UNISON policy on violence against women

Back to all Motions

Conference
2014 National Women's Conference
Date
17 October 2013
Decision
Carried

Conference notes that at national delegate conference 2013, an amendment to the national women’s committee motion on UNISON women, active, campaigning, leading, was debated and lost.

That amendment stated:

“We believe that our trade union has the potential to transform society for the better. Therefore we have a particular responsibility to confront and challenge male violence against women within our movement. Male violence against women is not acceptable in any case. It must not be tolerated from those who hold office or power in our movement.
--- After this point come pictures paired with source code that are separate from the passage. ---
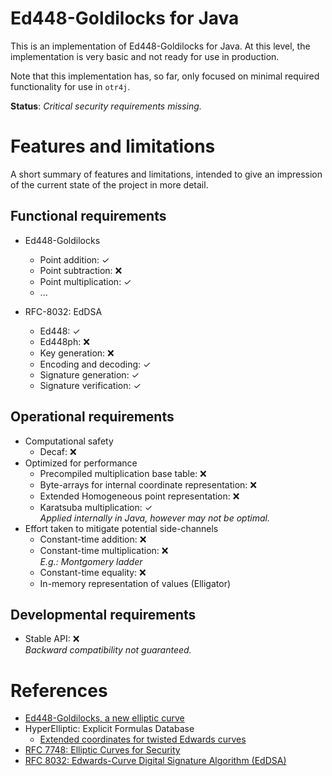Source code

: # Ed448-Goldilocks for Java

This is an implementation of Ed448-Goldilocks for Java. At this level, the implementation is very basic and not ready for use in production.

Note that this implementation has, so far, only focused on minimal required functionality for use in `otr4j`.

__Status__: _Critical security requirements missing._

# Features and limitations

A short summary of features and limitations, intended to give an impression of the current state of the project in more detail.

## Functional requirements

* Ed448-Goldilocks
  * Point addition: ✓
  * Point subtraction: ❌
  * Point multiplication: ✓
  * ...

* RFC-8032: EdDSA
  * Ed448: ✓
  * Ed448ph: ❌
  * Key generation: ❌
  * Encoding and decoding: ✓
  * Signature generation: ✓
  * Signature verification: ✓

## Operational requirements

* Computational safety
  * Decaf: ❌
* Optimized for performance
  * Precompiled multiplication base table: ❌
  * Byte-arrays for internal coordinate representation: ❌
  * Extended Homogeneous point representation: ❌
  * Karatsuba multiplication: ✓  
  _Applied internally in Java, however may not be optimal._
* Effort taken to mitigate potential side-channels
  * Constant-time addition: ❌
  * Constant-time multiplication: ❌  
  _E.g.: Montgomery ladder_
  * Constant-time equality: ❌
  * In-memory representation of values (Elligator)

## Developmental requirements

* Stable API: ❌  
  _Backward compatibility not guaranteed._

# References

* [Ed448-Goldilocks, a new elliptic curve](http://eprint.iacr.org/2015/625.pdf)
* HyperElliptic: Explicit Formulas Database
  * [Extended coordinates for twisted Edwards curves](https://hyperelliptic.org/EFD/g1p/auto-twisted-extended.html)
* [RFC 7748: Elliptic Curves for Security](https://tools.ietf.org/html/rfc7748)
* [RFC 8032: Edwards-Curve Digital Signature Algorithm (EdDSA)](https://tools.ietf.org/html/rfc8032)
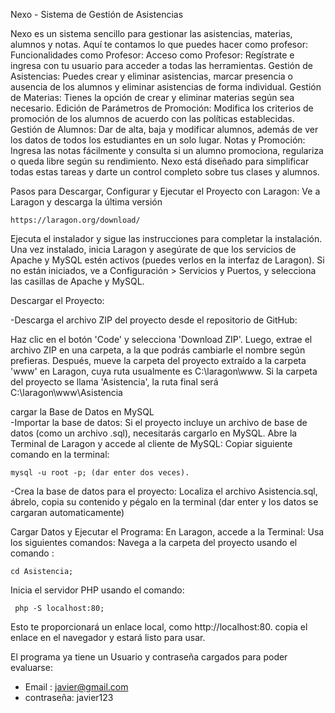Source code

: Nexo - Sistema de Gestión de Asistencias

Nexo es un sistema sencillo para gestionar las asistencias, materias, alumnos y notas. Aquí te contamos lo que puedes hacer como profesor:
  Funcionalidades como Profesor:
  Acceso como Profesor: Regístrate e ingresa con tu usuario para acceder a todas las herramientas.
  Gestión de Asistencias: Puedes crear y eliminar asistencias, marcar presencia o ausencia de los alumnos y eliminar asistencias de forma individual.
  Gestión de Materias: Tienes la opción de crear y eliminar materias según sea necesario.
  Edición de Parámetros de Promoción: Modifica los criterios de promoción de los alumnos de acuerdo con las políticas establecidas.
  Gestión de Alumnos: Dar de alta, baja y modificar alumnos, además de ver los datos de todos los estudiantes en un solo lugar.
  Notas y Promoción: Ingresa las notas fácilmente y consulta si un alumno promociona, regulariza o queda libre según su rendimiento.
  Nexo está diseñado para simplificar todas estas tareas y darte un control completo sobre tus clases y alumnos.

Pasos para Descargar, Configurar y Ejecutar el Proyecto con Laragon: Ve a Laragon y descarga la última versión 
    
    https://laragon.org/download/
Ejecuta el instalador y sigue las instrucciones para completar la instalación. Una vez instalado, inicia Laragon y asegúrate de que los servicios de Apache y MySQL estén activos (puedes verlos en la interfaz de Laragon). Si no están iniciados, ve a Configuración > Servicios y Puertos, y selecciona las casillas de Apache y MySQL.


 
Descargar el Proyecto:



  -Descarga el archivo ZIP del proyecto desde el repositorio de GitHub:

  
Haz clic en el botón 'Code' y selecciona 'Download ZIP'. Luego, extrae el archivo ZIP en una carpeta, a la que podrás cambiarle el nombre según prefieras. Después, mueve la carpeta del proyecto extraído a la carpeta 'www' en Laragon, cuya ruta usualmente es C:\laragon\www. Si la carpeta del proyecto se llama 'Asistencia', la ruta final será C:\laragon\www\Asistencia
    
cargar la Base de Datos en MySQL  
  -Importar la base de datos: Si el proyecto incluye un archivo de base de datos (como un archivo .sql), necesitarás cargarlo en MySQL.
    Abre la Terminal de Laragon y accede al cliente de MySQL:
    Copiar siguiente comando en la terminal: 
    
    mysql -u root -p; (dar enter dos veces).
  -Crea la base de datos para el proyecto:
    Localiza el archivo Asistencia.sql, ábrelo, copia su contenido y pégalo en la terminal (dar enter y los datos se cargaran automaticamente)
  
Cargar Datos y Ejecutar el Programa:
  En Laragon, accede a la Terminal:
  Usa los siguientes comandos:
  Navega a la carpeta del proyecto usando el comando : 
    
    cd Asistencia;
  Inicia el servidor PHP usando el comando:  
     
     php -S localhost:80;
  Esto te proporcionará un enlace local, como http://localhost:80.
  copia el enlace en el navegador y estará listo para usar.

El programa ya tiene un Usuario y contraseña cargados para poder evaluarse:  
 - Email : javier@gmail.com
 - contraseña: javier123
We recognise the enormous challenges faced by women victims of male violence, and the pressures which women face, including from abusive men, not to complain about violence and abuse. We therefore believe that, when women complain of male violence within our movement, our trade union should start from a position of believing women. We believe that all women who complain of male violence have the right to be listened to and supported.”

It called on the NEC to review existing practice and subsequently issue guidance to all UNISON bodies about how to respond to male violence against women in our movement.
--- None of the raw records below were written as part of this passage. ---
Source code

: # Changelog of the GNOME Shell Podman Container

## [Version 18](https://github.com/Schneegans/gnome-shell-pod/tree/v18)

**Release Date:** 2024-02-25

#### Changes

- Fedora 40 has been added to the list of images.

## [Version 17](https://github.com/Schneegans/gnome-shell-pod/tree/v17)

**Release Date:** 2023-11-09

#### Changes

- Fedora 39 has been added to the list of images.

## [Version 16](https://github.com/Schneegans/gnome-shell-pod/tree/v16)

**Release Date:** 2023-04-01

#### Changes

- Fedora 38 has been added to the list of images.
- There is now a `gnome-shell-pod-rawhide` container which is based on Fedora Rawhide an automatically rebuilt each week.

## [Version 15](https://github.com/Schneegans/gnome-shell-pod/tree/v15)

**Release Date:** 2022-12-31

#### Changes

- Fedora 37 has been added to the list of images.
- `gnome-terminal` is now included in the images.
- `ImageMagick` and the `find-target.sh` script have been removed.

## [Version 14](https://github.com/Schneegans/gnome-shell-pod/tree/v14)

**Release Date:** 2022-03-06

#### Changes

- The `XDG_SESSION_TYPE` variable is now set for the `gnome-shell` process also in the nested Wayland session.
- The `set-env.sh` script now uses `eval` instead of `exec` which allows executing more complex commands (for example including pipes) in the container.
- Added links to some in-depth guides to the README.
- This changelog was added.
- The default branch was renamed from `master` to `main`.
However, conference further notes that the debate which ensued became focused on the issue of men also experiencing domestic abuse – an issue which is recognised in our guidance and model workplace policy. As a result, the amendment was narrowly defeated.
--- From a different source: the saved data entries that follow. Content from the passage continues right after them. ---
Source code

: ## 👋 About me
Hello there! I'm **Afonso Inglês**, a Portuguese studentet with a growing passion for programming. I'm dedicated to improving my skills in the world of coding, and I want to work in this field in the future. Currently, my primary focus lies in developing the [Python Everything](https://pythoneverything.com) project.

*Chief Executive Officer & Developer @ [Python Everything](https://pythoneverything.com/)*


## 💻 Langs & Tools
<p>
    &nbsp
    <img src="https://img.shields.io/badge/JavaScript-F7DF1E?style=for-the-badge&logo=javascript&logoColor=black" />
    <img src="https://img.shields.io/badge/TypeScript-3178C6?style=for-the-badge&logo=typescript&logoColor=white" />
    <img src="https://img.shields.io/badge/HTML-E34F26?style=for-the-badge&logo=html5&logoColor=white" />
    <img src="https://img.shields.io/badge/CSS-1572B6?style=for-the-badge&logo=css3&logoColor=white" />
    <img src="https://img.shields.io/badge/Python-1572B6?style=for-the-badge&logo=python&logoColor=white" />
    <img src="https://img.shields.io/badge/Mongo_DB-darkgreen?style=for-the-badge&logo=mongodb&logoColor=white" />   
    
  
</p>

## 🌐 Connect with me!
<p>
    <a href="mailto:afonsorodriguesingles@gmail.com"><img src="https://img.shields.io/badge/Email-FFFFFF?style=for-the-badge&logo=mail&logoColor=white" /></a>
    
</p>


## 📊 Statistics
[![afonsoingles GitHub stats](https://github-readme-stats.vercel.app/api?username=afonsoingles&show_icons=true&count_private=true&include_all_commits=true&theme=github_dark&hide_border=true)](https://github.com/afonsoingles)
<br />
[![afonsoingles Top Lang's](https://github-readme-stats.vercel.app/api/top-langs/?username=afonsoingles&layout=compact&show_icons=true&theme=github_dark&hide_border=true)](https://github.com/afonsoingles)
Conference notes that policy established at national delegate conference (NDC) and national women’s conference absolutely recognises that domestic abuse is a gendered issue. Motions carried in the last 6 years at NDC referred specifically to the gendered nature of domestic abuse, and called on the National Executive Council to work with the women’s self organised group in developing and negotiating workplace policies on domestic abuse. Guidance developed in response to the conference motions also states that domestic abuse is a gendered issue and adopts a victim centred approach.

UNISON has also supported calls for and consistently lobbied for the UK to enact the UN statutory definition of violence against women, and has policy on rape, cultural violence and prostitution, and is committed to ending violence against women in all forms.

Conference re-affirms this policy (of domestic abuse as a gendered issue) and calls upon the national women’s committee to:

• work with the NEC to ensure that UNISON policy is clearly understood;

• issue a strategy document encompassing all aspects of violence against women.